[Records excerpted from a collection]
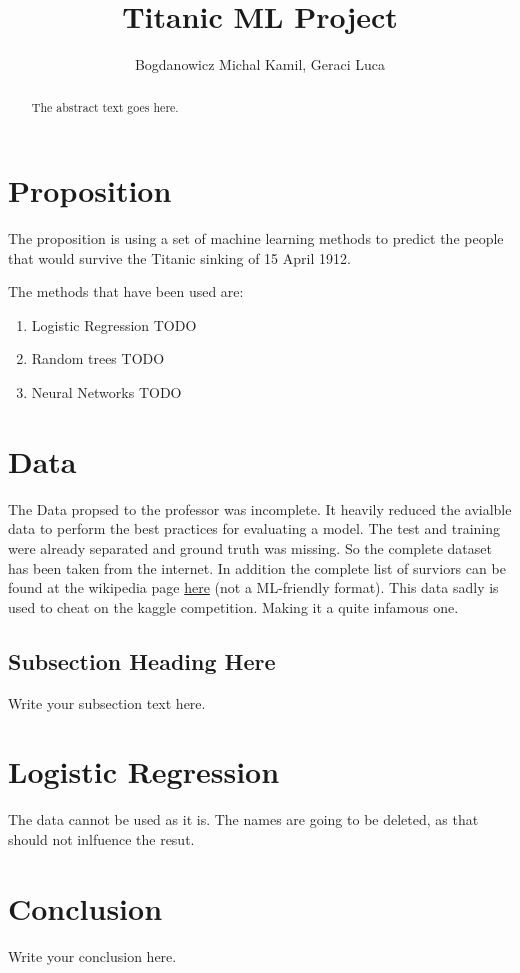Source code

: \documentclass{article}
\begin{document}
\title{Titanic ML Project}
\author{Bogdanowicz Michal Kamil, Geraci Luca}

\maketitle

\begin{abstract}
The abstract text goes here.
\end{abstract}


\section{Proposition}
The proposition is using a set of machine learning methods to predict the people that would survive the Titanic sinking of 15 April 1912.

The methods that have been used are:

\begin{enumerate}  
\item Logistic Regression TODO
\item Random trees TODO
\item Neural Networks TODO
\end{enumerate}

\section{Data}

The Data propsed to the professor was incomplete. It heavily reduced the avialble data to perform the best practices for evaluating a model. The test and training were already separated and ground truth was missing. So the complete dataset has been taken from the internet. In addition the complete list of surviors can be found at the wikipedia page \href{https://en.wikipedia.org/wiki/Passengers_of_the_RMS_Titanic}{here} (not a ML-friendly format).
This data sadly is used to cheat on the kaggle competition. Making it a quite infamous one.


\subsection{Subsection Heading Here}
Write your subsection text here.

\section{Logistic Regression}
The data cannot be used as it is.
The names are going to be deleted, as that should not inlfuence the resut.


\section{Conclusion}
Write your conclusion here.
\end{document}
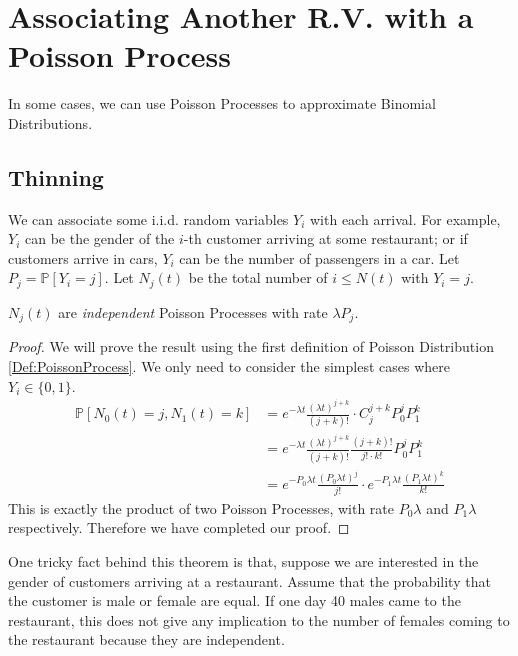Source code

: \section{Associating Another R.V. with a Poisson Process}
    In some cases, we can use Poisson Processes to approximate Binomial Distributions.

    \subsection{Thinning}
        We can associate some i.i.d. random variables $Y_i$ with each arrival. For example, $Y_i$ can be the gender of the $i$-th customer arriving at some restaurant; or if customers arrive in cars, $Y_i$ can be the number of passengers in a car. Let $P_j = \mathbb{P}[Y_i = j]$. Let $N_j(t)$ be the total number of $i \le N(t)$ with $Y_i = j$.

        \begin{theorem}\label{Thm:ThinningOfPoissonProcess}
            $N_j(t)$ are \emph{independent} Poisson Processes with rate $\lambda P_j$.
        \end{theorem}
        \begin{proof}
            We will prove the result using the first definition of Poisson Distribution \ref{Def:PoissonProcess}. We only need to consider the simplest cases where $Y_i \in \{0,1\}$.
            \begin{align*}
                \mathbb{P}[N_0(t) = j, N_1(t) = k] &= e^{-\lambda t}\frac{(\lambda t)^{j+k}}{(j+k)!}\cdot C^{j+k}_j P_0^j P_1^k \\
                &= e^{-\lambda t}\frac{(\lambda t)^{j+k}}{(j+k)!}\frac{(j+k)!}{j! \cdot k!}P_0^j P_1^k\\
                &= e^{-P_0\lambda t}\frac{(P_0\lambda t)^j}{j!} \cdot e^{-P_1\lambda t} \frac{(P_1 \lambda t)^k}{k!}
            \end{align*}
            This is exactly the product of two Poisson Processes, with rate $P_0\lambda$ and $P_1\lambda$ respectively. Therefore we have completed our proof.
        \end{proof}
        \begin{remark}
            One tricky fact behind this theorem is that, suppose we are interested in the gender of customers arriving at a restaurant. Assume that the probability that the customer is male or female are equal. If one day 40 males came to the restaurant, this does not give any implication to the number of females coming to the restaurant because they are independent.
        \end{remark}

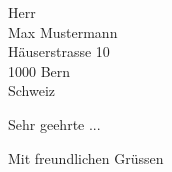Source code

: \documentclass[
  fontsize=11pt,
  paper=a4,
  parskip=half,
  enlargefirstpage=on,    %
  fromalign=right,        %
  fromphone=on,           %
  fromemail=on,           %
  fromrule=aftername,     %
  addrfield=on,           %
  backaddress=on,         %
  subject=beforeopening,  %
  locfield=narrow,        %
  foldmarks=on,           %
]{scrlttr2}
\begin{document}
  \begin{letter}{Herr\\Max Mustermann\\Häuserstrasse 10\\1000 Bern\\Schweiz}
    \opening{Sehr geehrte ...}

    \closing{Mit freundlichen Grüssen}
  \end{letter}
\end{document}

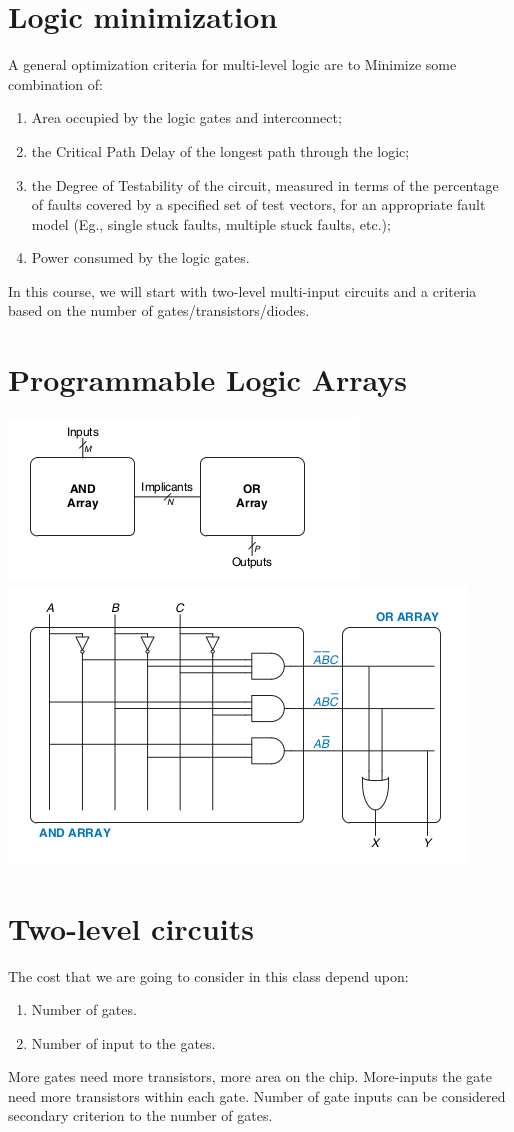 \maketitle

\section{Logic minimization}

A general optimization criteria for multi-level logic are to Minimize
some combination of:
\begin{enumerate}
\item Area occupied by the logic gates and interconnect;
\item the Critical Path Delay of the longest path through the logic;
\item the Degree of Testability of the circuit, measured in terms of the percentage
of faults covered by a specified set of test vectors, for an appropriate fault model
(Eg., single stuck faults, multiple stuck faults, etc.);
\item Power consumed by the logic gates.
\end{enumerate}

In this course, we will start with two-level multi-input circuits and a criteria
based on the number of gates/transistors/diodes.

\section{Programmable Logic Arrays}
\includegraphics[width=0.5\linewidth]{figures/PLA-abstract.png}
\includegraphics[width=0.5\linewidth]{figures/PLA-logic.png}

\section{Two-level circuits}
The cost that we are going to consider in this class depend upon:
\begin{enumerate}
\item Number of gates.
\item Number of input to the gates.
\end{enumerate}
More gates need more transistors, more area on the chip. More-inputs the gate
need more transistors within each gate. Number of gate inputs can be considered
secondary criterion to the number of gates.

● **TASK INSTRUCTIONS**
Report all lines of the data above that include the string "level".

● **YOUR SOLUTION**
A general optimization criteria for multi-level logic are to Minimize
In this course, we will start with two-level multi-input circuits and a criteria
\section{Two-level circuits}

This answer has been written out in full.